Anggaran Goyah: Menkeu Tahan Insentif Kendaraan Listrik

Insentif Mobil Listrik 2026: Pertimbangan Matang Pemerintah di Tengah Tekanan Fiskal

Pemerintah Indonesia tengah berada di persimpangan jalan terkait kelanjutan pemberian insentif untuk kendaraan listrik pada tahun 2026. Menteri Keuangan, Purbaya Yudhi Sadewa, mengungkapkan bahwa pihaknya masih dalam tahap pertimbangan yang mendalam mengenai kebijakan tersebut, terutama terkait dampaknya terhadap kondisi fiskal negara.

Kementerian Perindustrian (Kemenperin) memang telah mengusulkan agar insentif mobil listrik tetap dilanjutkan pada tahun 2026. Namun, implementasi kebijakan ini memerlukan persetujuan dari berbagai kementerian dan lembaga terkait lainnya, termasuk Kementerian Keuangan. Purbaya menegaskan bahwa keputusan final akan sangat bergantung pada hasil perhitungan dan analisis dampak yang komprehensif.

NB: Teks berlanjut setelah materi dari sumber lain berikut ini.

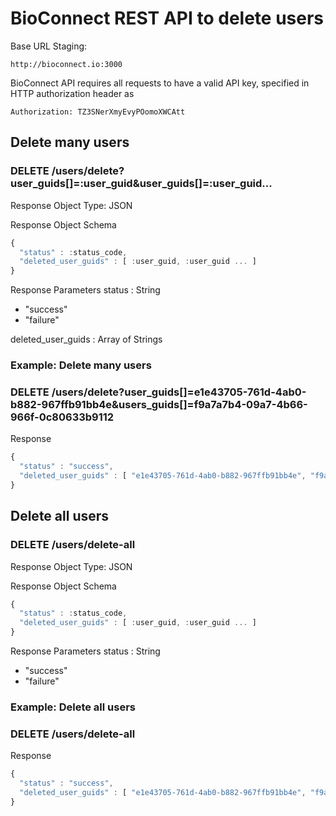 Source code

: # BioConnect REST API to delete users

Base URL Staging: 
```
http://bioconnect.io:3000
```

BioConnect API requires all requests to have a valid API key, specified in HTTP authorization header as
```
Authorization: TZ3SNerXmyEvyPOomoXWCAtt
```

## Delete many users
### DELETE /users/delete?user_guids[]=:user_guid&user_guids[]=:user_guid...
Response Object Type: JSON

Response Object Schema
```javascript
{
  "status" : :status_code,
  "deleted_user_guids" : [ :user_guid, :user_guid ... ]
}
```

Response Parameters 
status : String 
- "success"
- "failure"

deleted_user_guids : Array of Strings

### Example: Delete many users
### DELETE /users/delete?user_guids[]=e1e43705-761d-4ab0-b882-967ffb91bb4e&users_guids[]=f9a7a7b4-09a7-4b66-966f-0c80633b9112
Response
```javascript
{
  "status" : "success",
  "deleted_user_guids" : [ "e1e43705-761d-4ab0-b882-967ffb91bb4e", "f9a7a7b4-09a7-4b66-966f-0c80633b9112" ]
}
```

## Delete all users
### DELETE /users/delete-all
Response Object Type: JSON

Response Object Schema
```javascript
{
  "status" : :status_code,
  "deleted_user_guids" : [ :user_guid, :user_guid ... ]
}
```

Response Parameters
status : String
- "success"
- "failure"

### Example: Delete all users
### DELETE /users/delete-all
Response
```javascript
{
  "status" : "success",
  "deleted_user_guids" : [ "e1e43705-761d-4ab0-b882-967ffb91bb4e", "f9a7a7b4-09a7-4b66-966f-0c80633b9112" ... ]
}
```
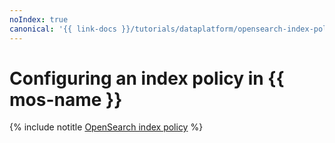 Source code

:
 ```yaml
---
noIndex: true
canonical: '{{ link-docs }}/tutorials/dataplatform/opensearch-index-policy'
---
```


# Configuring an index policy in {{ mos-name }}

{% include notitle [OpenSearch index policy](../../_tutorials/dataplatform/opensearch-index-policy.md) %}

“Saya lagi hitung, dan saya belum diskusi. Kalau bagus, kalau nggak ya nggak,” ujar Purbaya kepada awak media pada Jumat, 6 Maret 2026. Pernyataan ini mengindikasikan bahwa keputusan belum final dan masih terbuka untuk berbagai kemungkinan.

Dampak Fiskal yang Perlu Diperhitungkan

Salah satu kekhawatiran utama pemerintah adalah potensi melebar defisit Anggaran Pendapatan dan Belanja Negara (APBN) apabila insentif mobil listrik tetap diberikan. Pemberian insentif berarti pemerintah akan kehilangan potensi penerimaan negara dari sektor tersebut, yang dapat membebani anggaran.

Situasi fiskal saat ini memang tengah menghadapi berbagai tekanan. Purbaya menyoroti dua faktor utama yang berpotensi memperkeruh keadaan:

  • Kenaikan Harga Minyak Global: Ketegangan geopolitik yang terjadi di Timur Tengah telah memicu lonjakan harga minyak mentah di pasar internasional. Kenaikan ini secara langsung berimbas pada harga Bahan Bakar Minyak (BBM) di dalam negeri.
  • Pembengkakan Subsidi Energi: Akibat kenaikan harga BBM, anggaran subsidi energi yang dialokasikan pemerintah diperkirakan akan membengkak secara signifikan. Hal ini akan menambah beban pengeluaran negara.

“Tapi defisitnya melebar. Jadi kita hitung, berapa dalam defisitnya. Kita harus hati-hati karena sekarang kan banyak tekanan dari BBM juga ada. Dari ekspor juga mungkin terganggu. Kalau ingin teknis, kita akan hitung,” jelas Purbaya.

Target Defisit APBN 2026 dan Tantangan yang Dihadapi

Pemerintah telah menetapkan target defisit APBN 2026 sebesar 2,68% dari Produk Domestik Bruto (PDB), yang setara dengan Rp689,14 triliun. Angka ini merupakan target yang harus dijaga agar stabilitas ekonomi tetap terjaga. Namun, dengan adanya berbagai tekanan yang disebutkan di atas, menjaga target defisit ini menjadi sebuah tantangan yang tidak ringan.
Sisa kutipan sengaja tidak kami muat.